特に照葉樹林の郷土の中で育ち、その寿命は100年前後といわれています。

    明星桜はヤマザクラ系で新葉とともに咲き、花は薄紅色を呈します。開花は3月末から4月初めで、ソメ
    イヨシノに対して4日から7日程早く、その姿は雄大で優雅な趣があります。
    
(注)2000年はソメイヨシノと同時期でした。満開は2日で、5日には散り始めました。

    根回り付近は石垣で囲まれ、根回り5m、樹高13m、枝張り東西21m・南北15m、幹周り2mのも
    のが4本分岐して成長しています。近年、明星桜そのものの樹勢が衰えてきたため平成8年に回復処置を
    行いました。処置後、樹勢は回復に向い、かっての旺盛さを取り戻しつつあります。
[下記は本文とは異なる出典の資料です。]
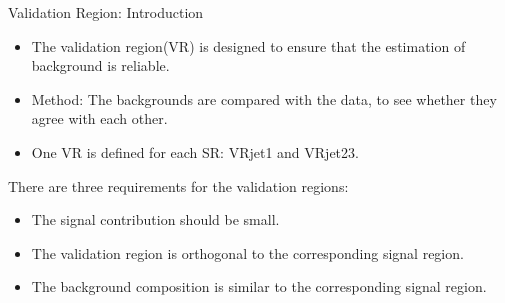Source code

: \documentclass[mathserif,serif]{beamer}
\begin{document}
\begin{frame}{Validation Region: Introduction}
\begin{itemize}
\item The validation region(VR) is designed to ensure that the estimation of background is reliable.
\item Method: The backgrounds are compared with the data, to see whether they agree with each other.
\item One VR is defined for each SR: VRjet1 and VRjet23.
\end{itemize}
There are three requirements for the validation regions:
\begin{itemize}
\item The signal contribution should be small.
\item The validation region is orthogonal to the corresponding signal region.
\item The background composition is similar to the corresponding signal region.
\end{itemize}
\end{frame}
\end{document}
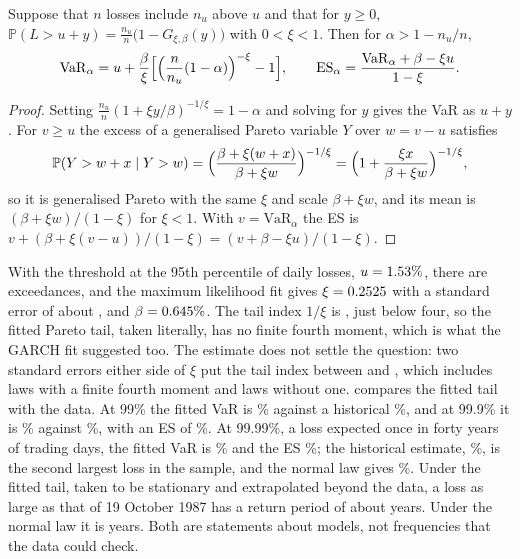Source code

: \begin{chapterrefs}
\begin{proposition}\label{prop8:gpd}
Suppose that $n$ losses include $n_u$ above $u$ and that for $y\ge0$,
$\mathbb P(L>u+y)=\frac{n_u}{n}\bigl(1-G_{\xi,\beta}(y)\bigr)$ with $0<\xi<1$. Then for $\alpha>1-n_u/n$,
\[
  \mathrm{VaR}_\alpha=u+\frac{\beta}{\xi}\Bigl[\Bigl(\frac{n}{n_u}(1-\alpha)\Bigr)^{-\xi}-1\Bigr],\qquad
  \mathrm{ES}_\alpha=\frac{\mathrm{VaR}_\alpha+\beta-\xi u}{1-\xi}.
\]
\end{proposition}
\begin{proof}
Setting $\frac{n_u}{n}(1+\xi y/\beta)^{-1/\xi}=1-\alpha$ and solving for $y$ gives the VaR as $u+y$.
For $v\ge u$ the excess of a generalised Pareto variable $Y$ over $w=v-u$ satisfies
\[
  \mathbb P(Y>w+x\mid Y>w)=\Bigl(\frac{\beta+\xi(w+x)}{\beta+\xi w}\Bigr)^{-1/\xi}
  =\Bigl(1+\frac{\xi x}{\beta+\xi w}\Bigr)^{-1/\xi},
\]
so it is generalised Pareto with the same $\xi$ and scale $\beta+\xi w$, and its mean is
$(\beta+\xi w)/(1-\xi)$ for $\xi<1$. With $v=\mathrm{VaR}_\alpha$ the ES is
$v+(\beta+\xi(v-u))/(1-\xi)=(v+\beta-\xi u)/(1-\xi)$.
\end{proof}

With the threshold at the 95th percentile of daily losses, $u=\evU\%$, there are \evNu{} exceedances,
and the maximum likelihood fit gives $\xi=\evXi$ with a standard error of about \evXiSe, and
$\beta=\evBeta\%$. The tail index $1/\xi$ is \evAlphaTail, just below four, so the fitted Pareto tail, taken
literally, has no finite fourth moment, which is what the GARCH fit suggested too. The estimate does
not settle the question: two standard errors either side of $\xi$ put the tail index between
\evAlphaLo{} and \evAlphaHi, which includes laws with a finite fourth moment and laws without one.  compares the fitted
tail with the data. At 99\% the fitted VaR is \evVarN\% against a historical \evHsVarN\%, and at
99.9\% it is \evVarT\% against \evHsVarT\%, with an ES of \evEsT\%. At 99.99\%, a loss expected once in
forty years of trading days, the fitted VaR is \evVarF\% and the ES \evEsF\%; the historical estimate,
\evHsVarF\%, is the second largest loss in the sample, and the normal law gives \evNorVarF\%. Under the
fitted tail, taken to be stationary and extrapolated beyond the data, a loss as large as that of 19
October 1987 has a return period of about \evYears{} years. Under the normal law it is
\evNormalYears{} years. Both are statements about models, not frequencies that the data could check.


\end{chapterrefs}
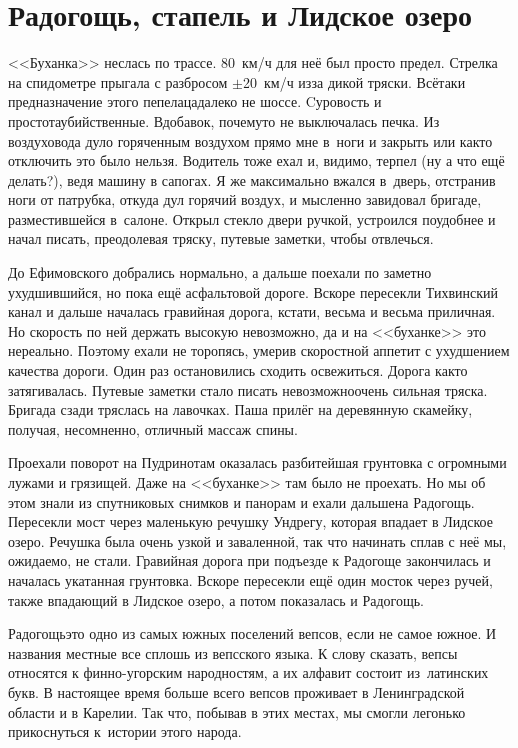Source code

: \chapter{Радогощь, стапель и Лидское озеро} 
\vspace{-1.5cm}
\vepsianrose

<<Буханка>> неслась по трассе. 80~км/ч для неё был просто предел. Стрелка на спидометре прыгала с разбросом $\pm$20~км/ч из\sdash за дикой тряски. Всё\sdash таки предназначение этого пепелаца\mdash далеко не шоссе. Cуровость и простота\mdash убийственные. Вдобавок, почему\sdash то не выключалась печка. Из воздуховода дуло горяченным воздухом прямо мне в~ноги и закрыть или как\sdash то отключить это было нельзя. Водитель тоже ехал и, видимо, терпел (ну а что ещё делать?), ведя машину в сапогах. Я же максимально вжался в~дверь, отстранив ноги от патрубка, откуда дул горячий воздух, и мысленно завидовал бригаде, разместившейся в~салоне. Открыл стекло двери ручкой, устроился поудобнее и начал писать, преодолевая тряску, путевые заметки, чтобы отвлечься. 

До Ефимовского добрались нормально, а дальше поехали по заметно ухудшившийся, но пока ещё асфальтовой дороге. Вскоре пересекли Тихвинский канал и дальше началась гравийная дорога, кстати, весьма и весьма приличная. Но скорость по ней держать высокую невозможно, да и на <<буханке>> это нереально. Поэтому ехали не торопясь, умерив скоростной аппетит с ухудшением качества дороги. Один раз остановились сходить освежиться. Дорога как\sdash то затягивалась. Путевые заметки стало писать невозможно\mdash очень сильная тряска. Бригада сзади тряслась на лавочках. Паша прилёг на деревянную скамейку, получая, несомненно, отличный массаж спины.

Проехали поворот на Пудрино\mdash там оказалась разбитейшая грунтовка с огромными лужами и грязищей. Даже на <<буханке>> там было не проехать. Но мы об этом знали из спутниковых снимков и панорам и ехали дальше\mdash на Радогощь. Пересекли мост через маленькую речушку Ундрегу, которая впадает в Лидское озеро. Речушка была очень узкой и заваленной, так что начинать сплав с неё мы, ожидаемо, не стали. Гравийная дорога при подъезде к Радогоще закончилась и началась укатанная грунтовка. Вскоре пересекли ещё один мосток через ручей, также впадающий в Лидское озеро, а потом показалась и Радогощь. 

Радогощь\mdash это одно из самых южных поселений вепсов, если не самое южное. И названия местные все сплошь из вепсского языка. К слову сказать, вепсы относятся к финно-угорским народностям, а их алфавит состоит из~латинских букв. В настоящее время больше всего вепсов проживает в Ленинградской области и в Карелии. Так что, побывав в этих местах, мы смогли легонько прикоснуться к~истории этого народа.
    明星桜の由来については、久安年間(1145−51)に松浦2代党祖源直の臣、浦内淡路守が東山代町脇
    野地区を開拓した際、望郷の念から京都の壬生寺より桜を持ち帰り植えたとする伝承があります。また名
    前の由来として、夜間同樹の下で火を焚いて眺めると、花びらが火に映えて明星の趣があるところから、
    明星桜と名付けられたといわれています。